It’s easy, when you don’t like something, to strip it down to its bare bones and say, well, it’s just a mixture of this and that, and all it is this crap character doing this with that crap character. Watch, let’s take Casa Blanca for instance, which I thought was a horribly boring and crap story.
Casa Blanca is all about a stuck-up bitch who can’t make up her mind and the emo , pathetic loser who can’t get off his ass and get over her already.
Is there more to their story? Well, of course. But there’s more to Edward and Bella then a creepy stalker guy and a snobby girl too. Does that mean you should like Twilight or I should like Casa Blanca.
Hell no – cuz personally, I refuse to like Casa Blanca.
High Fidelity was good though. Not up to the standards of Eternal Sunshine of the Spotless Mind, but very good nonetheless. The book was even better.
Oh – and comparing Robert to Corey Feldman?! I mean… seriously, you need to check the ol’ eyes. I can’t find even one feature that they have similar.
@Herman The point was that I don’t think with my genitalia. That was a reaction to your seeming not to be able to enjoy a romance without thinking the leading man is effeminate and your, frankly, ridiculous attitude about what makes a man manly. It has been my experience that men who think this way are much more insecure about their manhood than they want to believe. You know – the types of boys who refused to go within 100 yards of Brokeback Mountain ( a very good film).
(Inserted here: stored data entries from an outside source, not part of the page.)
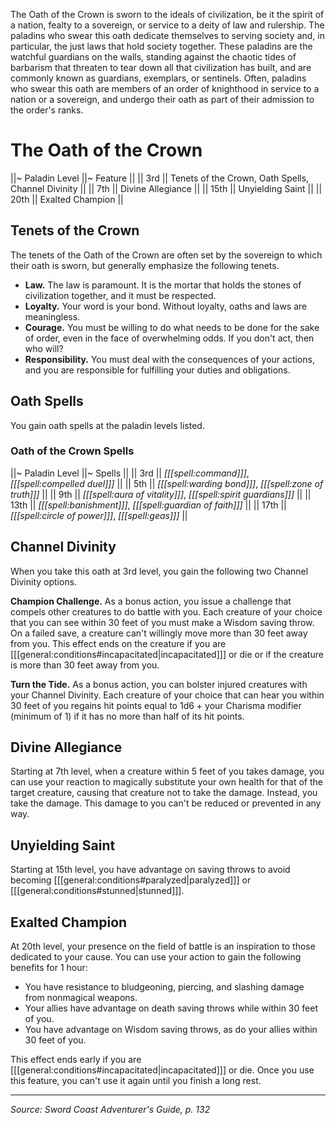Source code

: The Oath of the Crown is sworn to the ideals of civilization, be it the spirit of a nation, fealty to a sovereign, or service to a deity of law and rulership. The paladins who swear this oath dedicate themselves to serving society and, in particular, the just laws that hold society together. These paladins are the watchful guardians on the walls, standing against the chaotic tides of barbarism that threaten to tear down all that civilization has built, and are commonly known as guardians, exemplars, or sentinels. Often, paladins who swear this oath are members of an order of knighthood in service to a nation or a sovereign, and undergo their oath as part of their admission to the order's ranks.

# The Oath of the Crown

||~ Paladin Level ||~ Feature ||
|| 3rd || Tenets of the Crown, Oath Spells, Channel Divinity ||
|| 7th || Divine Allegiance ||
|| 15th || Unyielding Saint ||
|| 20th || Exalted Champion ||

## Tenets of the Crown

The tenets of the Oath of the Crown are often set by the sovereign to which their oath is sworn, but generally emphasize the following tenets.

* **Law.** The law is paramount. It is the mortar that holds the stones of civilization together, and it must be respected.
* **Loyalty.** Your word is your bond. Without loyalty, oaths and laws are meaningless.
* **Courage.** You must be willing to do what needs to be done for the sake of order, even in the face of overwhelming odds. If you don't act, then who will?
* **Responsibility.** You must deal with the consequences of your actions, and you are responsible for fulfilling your duties and obligations.

## Oath Spells

You gain oath spells at the paladin levels listed.

### Oath of the Crown Spells

||~ Paladin Level ||~ Spells ||
|| 3rd || *[[[spell:command]]]*, *[[[spell:compelled duel]]]* ||
|| 5th || *[[[spell:warding bond]]]*, *[[[spell:zone of truth]]]* ||
|| 9th || *[[[spell:aura of vitality]]]*, *[[[spell:spirit guardians]]]* ||
|| 13th || *[[[spell:banishment]]]*, *[[[spell:guardian of faith]]]* ||
|| 17th || *[[[spell:circle of power]]]*, *[[[spell:geas]]]* ||

## Channel Divinity

When you take this oath at 3rd level, you gain the following two Channel Divinity options.

**Champion Challenge.** As a bonus action, you issue a challenge that compels other creatures to do battle with you. Each creature of your choice that you can see within 30 feet of you must make a Wisdom saving throw. On a failed save, a creature can't willingly move more than 30 feet away from you. This effect ends on the creature if you are [[[general:conditions#incapacitated|incapacitated]]] or die or if the creature is more than 30 feet away from you.

**Turn the Tide.** As a bonus action, you can bolster injured creatures with your Channel Divinity. Each creature of your choice that can hear you within 30 feet of you regains hit points equal to 1d6 + your Charisma modifier (minimum of 1) if it has no more than half of its hit points.

## Divine Allegiance

Starting at 7th level, when a creature within 5 feet of you takes damage, you can use your reaction to magically substitute your own health for that of the target creature, causing that creature not to take the damage. Instead, you take the damage. This damage to you can't be reduced or prevented in any way.

## Unyielding Saint

Starting at 15th level, you have advantage on saving throws to avoid becoming [[[general:conditions#paralyzed|paralyzed]]] or [[[general:conditions#stunned|stunned]]].

## Exalted Champion

At 20th level, your presence on the field of battle is an inspiration to those dedicated to your cause. You can use your action to gain the following benefits for 1 hour:

* You have resistance to bludgeoning, piercing, and slashing damage from nonmagical weapons.
* Your allies have advantage on death saving throws while within 30 feet of you.
* You have advantage on Wisdom saving throws, as do your allies within 30 feet of you.

This effect ends early if you are [[[general:conditions#incapacitated|incapacitated]]] or die. Once you use this feature, you can't use it again until you finish a long rest.

----

*Source: Sword Coast Adventurer's Guide, p. 132*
The Dark Knight is as close to perfection as I’ve seen, and believe me when I say calling me a movie buff would be putting it mildly. It has to do with a combination of factors – amazing acting, a deep, profound (and yes I’ve been using those words a lot in these responses, but they are simple and to the point for what I want to say) story line, killer action, incredible cinematography. I mean – action movies are like romance movies, they’re enjoyable but usually not…GREAT, epic, deserving of being on the top lists of anything. The Dark Knight is not only a comic book movie but an exploration of the very nature of good and evil. It ’s astounding. But arguing favorite films is pointless as there are no facts involved – only opinion. I didn’t like 2001 a Space Odyssey, though, Like Citizen Kane which I also disliked, I can certainly see its qualities. The rest of the movies you listed I must confess I haven’t gotten around to seeing, though they are all on my list. Rest assured, if any of them top the experience that was Dark Knight for me, then I will gladly rearrange my favorites list. I have to admit I haven’t ranked Dark Knight yet. I need to study it a bit more before I give it a place in my tops list.
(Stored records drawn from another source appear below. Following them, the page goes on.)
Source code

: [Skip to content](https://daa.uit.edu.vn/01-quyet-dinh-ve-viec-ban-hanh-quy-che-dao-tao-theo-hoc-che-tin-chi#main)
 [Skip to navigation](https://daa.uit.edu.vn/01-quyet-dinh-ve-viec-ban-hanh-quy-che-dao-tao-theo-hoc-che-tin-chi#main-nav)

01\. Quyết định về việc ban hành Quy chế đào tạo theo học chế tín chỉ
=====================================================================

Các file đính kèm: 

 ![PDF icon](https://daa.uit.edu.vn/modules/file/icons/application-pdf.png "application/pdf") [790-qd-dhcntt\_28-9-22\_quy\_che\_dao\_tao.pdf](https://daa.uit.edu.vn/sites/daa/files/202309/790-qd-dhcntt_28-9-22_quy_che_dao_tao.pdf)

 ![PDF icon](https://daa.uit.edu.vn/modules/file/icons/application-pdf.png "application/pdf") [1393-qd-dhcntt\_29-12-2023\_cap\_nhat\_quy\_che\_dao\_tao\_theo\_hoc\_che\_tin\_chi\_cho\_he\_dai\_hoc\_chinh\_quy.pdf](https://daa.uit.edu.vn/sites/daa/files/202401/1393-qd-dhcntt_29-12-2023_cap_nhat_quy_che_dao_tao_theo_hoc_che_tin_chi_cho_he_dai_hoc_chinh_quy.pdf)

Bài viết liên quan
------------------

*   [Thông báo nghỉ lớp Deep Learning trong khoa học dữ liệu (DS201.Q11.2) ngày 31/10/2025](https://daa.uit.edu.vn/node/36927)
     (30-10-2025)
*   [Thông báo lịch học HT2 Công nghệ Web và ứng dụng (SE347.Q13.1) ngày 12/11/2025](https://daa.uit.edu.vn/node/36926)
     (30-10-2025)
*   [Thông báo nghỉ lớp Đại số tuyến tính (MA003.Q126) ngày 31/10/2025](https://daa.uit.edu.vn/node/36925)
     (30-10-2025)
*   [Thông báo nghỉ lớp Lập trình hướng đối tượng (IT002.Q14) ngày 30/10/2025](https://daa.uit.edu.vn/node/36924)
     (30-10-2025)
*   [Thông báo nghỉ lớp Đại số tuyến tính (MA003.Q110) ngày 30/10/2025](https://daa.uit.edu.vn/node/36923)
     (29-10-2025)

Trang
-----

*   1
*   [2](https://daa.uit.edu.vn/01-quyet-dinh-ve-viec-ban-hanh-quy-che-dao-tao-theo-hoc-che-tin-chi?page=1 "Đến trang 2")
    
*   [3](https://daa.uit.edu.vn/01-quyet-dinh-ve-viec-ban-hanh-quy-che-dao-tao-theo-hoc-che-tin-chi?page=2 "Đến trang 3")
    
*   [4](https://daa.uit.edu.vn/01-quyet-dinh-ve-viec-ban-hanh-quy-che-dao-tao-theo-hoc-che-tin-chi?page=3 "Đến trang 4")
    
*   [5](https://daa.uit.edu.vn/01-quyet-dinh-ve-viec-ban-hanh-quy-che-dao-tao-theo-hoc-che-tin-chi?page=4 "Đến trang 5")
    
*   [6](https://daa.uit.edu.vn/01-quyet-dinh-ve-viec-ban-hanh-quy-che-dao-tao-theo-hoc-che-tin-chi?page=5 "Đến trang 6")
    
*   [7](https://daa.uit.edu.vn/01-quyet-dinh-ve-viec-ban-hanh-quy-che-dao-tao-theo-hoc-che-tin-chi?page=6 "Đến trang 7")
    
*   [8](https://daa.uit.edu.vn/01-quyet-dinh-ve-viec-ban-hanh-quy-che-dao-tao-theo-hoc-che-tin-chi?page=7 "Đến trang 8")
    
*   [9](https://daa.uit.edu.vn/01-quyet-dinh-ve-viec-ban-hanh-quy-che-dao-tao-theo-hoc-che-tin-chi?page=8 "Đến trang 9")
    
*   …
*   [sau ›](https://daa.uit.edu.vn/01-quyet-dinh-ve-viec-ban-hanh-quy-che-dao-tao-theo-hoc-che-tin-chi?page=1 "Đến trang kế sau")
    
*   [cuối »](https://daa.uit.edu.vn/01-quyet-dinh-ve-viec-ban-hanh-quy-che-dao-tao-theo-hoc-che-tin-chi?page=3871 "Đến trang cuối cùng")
For the record, the heroine getting obliterated is neither new nor refreshing. It’s been done. Not only that, but the character was not so much the heroine as she was the love interest. The love interest frequently gets destroyed. But repetition of theme, as I’ve stated numerous times, is only to be expected. All the “new” in the universe was done before the time of the Greeks. It’s a matter of presentation at this point.
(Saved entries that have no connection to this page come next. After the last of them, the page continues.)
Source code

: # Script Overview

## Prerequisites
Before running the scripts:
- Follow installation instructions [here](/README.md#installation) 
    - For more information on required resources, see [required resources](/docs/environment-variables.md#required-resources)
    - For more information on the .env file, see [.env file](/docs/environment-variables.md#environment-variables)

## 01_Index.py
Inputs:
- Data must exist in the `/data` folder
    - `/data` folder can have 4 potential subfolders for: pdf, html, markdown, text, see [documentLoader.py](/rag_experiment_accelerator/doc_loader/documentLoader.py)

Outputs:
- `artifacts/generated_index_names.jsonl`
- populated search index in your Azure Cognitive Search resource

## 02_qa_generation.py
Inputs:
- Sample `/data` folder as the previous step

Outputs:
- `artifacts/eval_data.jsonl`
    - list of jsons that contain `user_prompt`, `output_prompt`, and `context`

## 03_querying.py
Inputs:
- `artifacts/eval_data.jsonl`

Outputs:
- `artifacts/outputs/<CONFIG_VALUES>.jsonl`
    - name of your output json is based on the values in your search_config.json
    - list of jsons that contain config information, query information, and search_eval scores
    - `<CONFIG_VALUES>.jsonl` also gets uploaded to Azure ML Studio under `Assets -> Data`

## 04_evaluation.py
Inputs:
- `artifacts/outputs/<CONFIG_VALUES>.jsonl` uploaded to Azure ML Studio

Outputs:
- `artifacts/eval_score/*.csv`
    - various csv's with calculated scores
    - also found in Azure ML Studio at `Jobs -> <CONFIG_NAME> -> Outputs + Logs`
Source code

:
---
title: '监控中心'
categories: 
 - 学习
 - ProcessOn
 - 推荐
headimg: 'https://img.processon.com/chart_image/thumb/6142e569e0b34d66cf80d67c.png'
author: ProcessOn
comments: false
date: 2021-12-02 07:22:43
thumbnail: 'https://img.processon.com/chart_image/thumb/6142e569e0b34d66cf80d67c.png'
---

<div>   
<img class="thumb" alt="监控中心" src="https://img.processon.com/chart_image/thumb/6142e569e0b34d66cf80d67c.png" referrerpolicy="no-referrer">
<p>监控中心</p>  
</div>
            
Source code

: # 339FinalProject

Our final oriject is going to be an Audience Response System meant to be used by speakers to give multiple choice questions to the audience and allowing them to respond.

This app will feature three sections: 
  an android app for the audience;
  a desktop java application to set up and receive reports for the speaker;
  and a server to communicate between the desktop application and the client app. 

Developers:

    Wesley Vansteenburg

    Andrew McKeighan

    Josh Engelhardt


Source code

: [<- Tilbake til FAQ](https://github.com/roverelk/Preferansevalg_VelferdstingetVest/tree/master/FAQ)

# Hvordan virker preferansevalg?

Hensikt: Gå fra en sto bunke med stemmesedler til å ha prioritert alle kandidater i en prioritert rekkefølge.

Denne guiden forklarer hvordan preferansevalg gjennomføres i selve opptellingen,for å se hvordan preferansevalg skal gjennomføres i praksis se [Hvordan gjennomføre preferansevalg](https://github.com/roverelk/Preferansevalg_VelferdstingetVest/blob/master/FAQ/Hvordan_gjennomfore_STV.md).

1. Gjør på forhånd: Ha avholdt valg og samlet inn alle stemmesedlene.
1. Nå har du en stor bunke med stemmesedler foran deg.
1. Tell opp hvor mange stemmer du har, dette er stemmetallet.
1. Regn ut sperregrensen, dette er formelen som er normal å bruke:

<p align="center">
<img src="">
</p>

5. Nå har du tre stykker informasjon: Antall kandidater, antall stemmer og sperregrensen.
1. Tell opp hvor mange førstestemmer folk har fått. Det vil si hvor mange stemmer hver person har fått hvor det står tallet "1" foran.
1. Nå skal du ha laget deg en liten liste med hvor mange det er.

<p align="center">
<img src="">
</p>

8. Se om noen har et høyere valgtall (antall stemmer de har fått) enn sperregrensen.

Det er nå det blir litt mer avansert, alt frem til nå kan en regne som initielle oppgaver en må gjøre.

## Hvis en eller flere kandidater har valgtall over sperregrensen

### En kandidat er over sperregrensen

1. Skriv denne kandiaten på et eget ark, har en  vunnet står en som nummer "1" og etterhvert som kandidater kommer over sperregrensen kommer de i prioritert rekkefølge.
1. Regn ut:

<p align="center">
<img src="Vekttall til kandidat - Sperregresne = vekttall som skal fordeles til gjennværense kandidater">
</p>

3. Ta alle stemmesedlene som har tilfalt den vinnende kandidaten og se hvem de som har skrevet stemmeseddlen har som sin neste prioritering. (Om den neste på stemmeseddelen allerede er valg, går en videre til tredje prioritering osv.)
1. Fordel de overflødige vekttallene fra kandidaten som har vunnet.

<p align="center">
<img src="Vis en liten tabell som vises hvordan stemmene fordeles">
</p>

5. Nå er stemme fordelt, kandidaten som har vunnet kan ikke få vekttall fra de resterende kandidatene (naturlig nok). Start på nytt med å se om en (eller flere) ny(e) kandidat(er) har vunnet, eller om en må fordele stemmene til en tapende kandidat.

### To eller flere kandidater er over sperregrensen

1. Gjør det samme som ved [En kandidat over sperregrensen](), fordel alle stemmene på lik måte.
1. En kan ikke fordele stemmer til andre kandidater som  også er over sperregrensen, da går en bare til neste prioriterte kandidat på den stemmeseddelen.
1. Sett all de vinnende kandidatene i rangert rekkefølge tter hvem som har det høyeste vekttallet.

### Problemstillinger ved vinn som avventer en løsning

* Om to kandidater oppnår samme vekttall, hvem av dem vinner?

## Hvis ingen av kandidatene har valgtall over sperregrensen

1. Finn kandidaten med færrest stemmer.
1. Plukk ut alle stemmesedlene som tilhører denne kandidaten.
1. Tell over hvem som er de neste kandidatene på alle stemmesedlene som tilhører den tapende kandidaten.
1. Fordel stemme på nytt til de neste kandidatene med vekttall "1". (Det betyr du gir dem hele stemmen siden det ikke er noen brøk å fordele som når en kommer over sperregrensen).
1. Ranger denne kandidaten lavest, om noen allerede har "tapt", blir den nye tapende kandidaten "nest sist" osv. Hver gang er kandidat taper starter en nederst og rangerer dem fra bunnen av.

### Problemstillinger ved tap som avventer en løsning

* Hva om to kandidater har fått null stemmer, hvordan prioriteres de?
As for films, Fight Club remains one of my favorite films of all time, not due to the violence (though the fight sequence with Edward Norton fighting himself in front of his boss was epic), but due to the message of the movie. The plot. “You are not your fucking khaki’s!” to say the least.
Cloverfield was horrible, I’m sorry. But again, here is opinion. Where on earth did you get the idea I’m a sci-fi hater? Quite the contrary in fact. Almost all of my other obsessions are in the sci-fi realm: Star Wars, The X-Files, Firefly. Sci-Fi can be wonderful – like any genre can be. See also Ray Bradbury and Orson Scott Card.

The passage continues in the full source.